DATA FOR ANALYSIS:
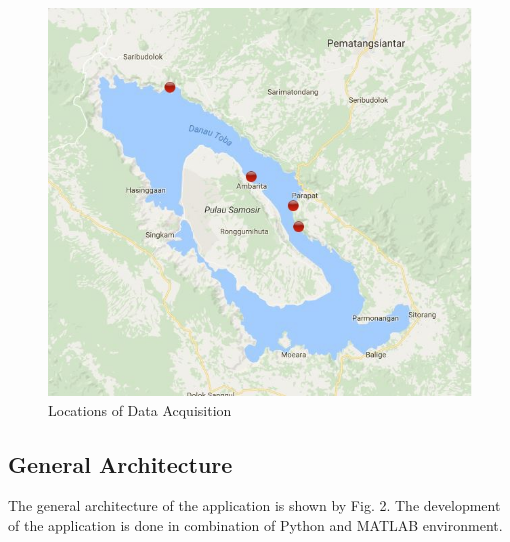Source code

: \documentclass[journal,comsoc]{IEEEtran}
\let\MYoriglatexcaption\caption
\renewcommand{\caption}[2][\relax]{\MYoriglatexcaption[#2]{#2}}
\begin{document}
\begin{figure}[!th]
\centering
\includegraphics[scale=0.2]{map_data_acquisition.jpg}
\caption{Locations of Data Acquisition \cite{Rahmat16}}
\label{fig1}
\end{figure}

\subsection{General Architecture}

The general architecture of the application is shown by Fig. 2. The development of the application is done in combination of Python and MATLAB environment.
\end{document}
--
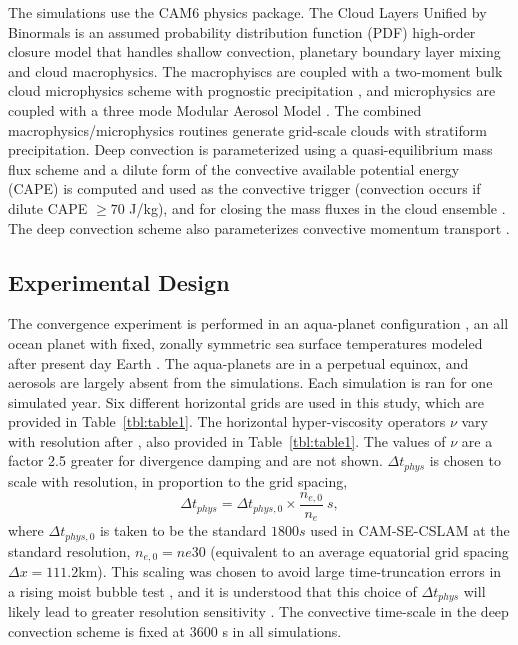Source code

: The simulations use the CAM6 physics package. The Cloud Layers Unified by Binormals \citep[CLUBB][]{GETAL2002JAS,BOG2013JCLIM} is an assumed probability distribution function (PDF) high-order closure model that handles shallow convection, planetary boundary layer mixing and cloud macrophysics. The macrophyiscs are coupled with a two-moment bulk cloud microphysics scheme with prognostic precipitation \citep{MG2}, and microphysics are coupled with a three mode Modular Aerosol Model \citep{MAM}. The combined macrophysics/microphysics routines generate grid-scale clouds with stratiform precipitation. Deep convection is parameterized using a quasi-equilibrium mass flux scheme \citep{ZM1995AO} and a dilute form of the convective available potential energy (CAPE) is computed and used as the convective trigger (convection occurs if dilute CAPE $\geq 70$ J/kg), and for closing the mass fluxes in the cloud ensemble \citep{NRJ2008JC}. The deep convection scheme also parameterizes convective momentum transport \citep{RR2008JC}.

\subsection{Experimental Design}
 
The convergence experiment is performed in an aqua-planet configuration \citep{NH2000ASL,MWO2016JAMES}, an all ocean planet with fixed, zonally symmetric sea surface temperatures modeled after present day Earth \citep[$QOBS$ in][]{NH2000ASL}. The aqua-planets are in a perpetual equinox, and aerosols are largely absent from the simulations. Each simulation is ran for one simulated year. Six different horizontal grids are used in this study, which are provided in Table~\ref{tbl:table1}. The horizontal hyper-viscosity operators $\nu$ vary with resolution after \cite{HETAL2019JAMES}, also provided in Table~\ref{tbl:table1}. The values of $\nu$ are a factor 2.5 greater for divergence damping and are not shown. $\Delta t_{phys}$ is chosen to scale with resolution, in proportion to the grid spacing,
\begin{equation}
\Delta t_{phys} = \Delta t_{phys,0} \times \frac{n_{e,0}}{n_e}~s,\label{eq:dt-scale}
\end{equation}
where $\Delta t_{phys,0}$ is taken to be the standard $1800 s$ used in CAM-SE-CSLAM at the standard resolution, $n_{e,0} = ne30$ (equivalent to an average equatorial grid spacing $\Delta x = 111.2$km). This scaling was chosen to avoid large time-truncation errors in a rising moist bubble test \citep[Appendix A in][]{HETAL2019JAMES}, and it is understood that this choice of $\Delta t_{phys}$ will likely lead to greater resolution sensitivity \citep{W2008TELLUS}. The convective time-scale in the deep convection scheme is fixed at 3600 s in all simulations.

WHAT TO PRODUCE: Check every line of the material for the string "begin" and give the number of lines that have it, without anything else.

TASK OUTPUT: 3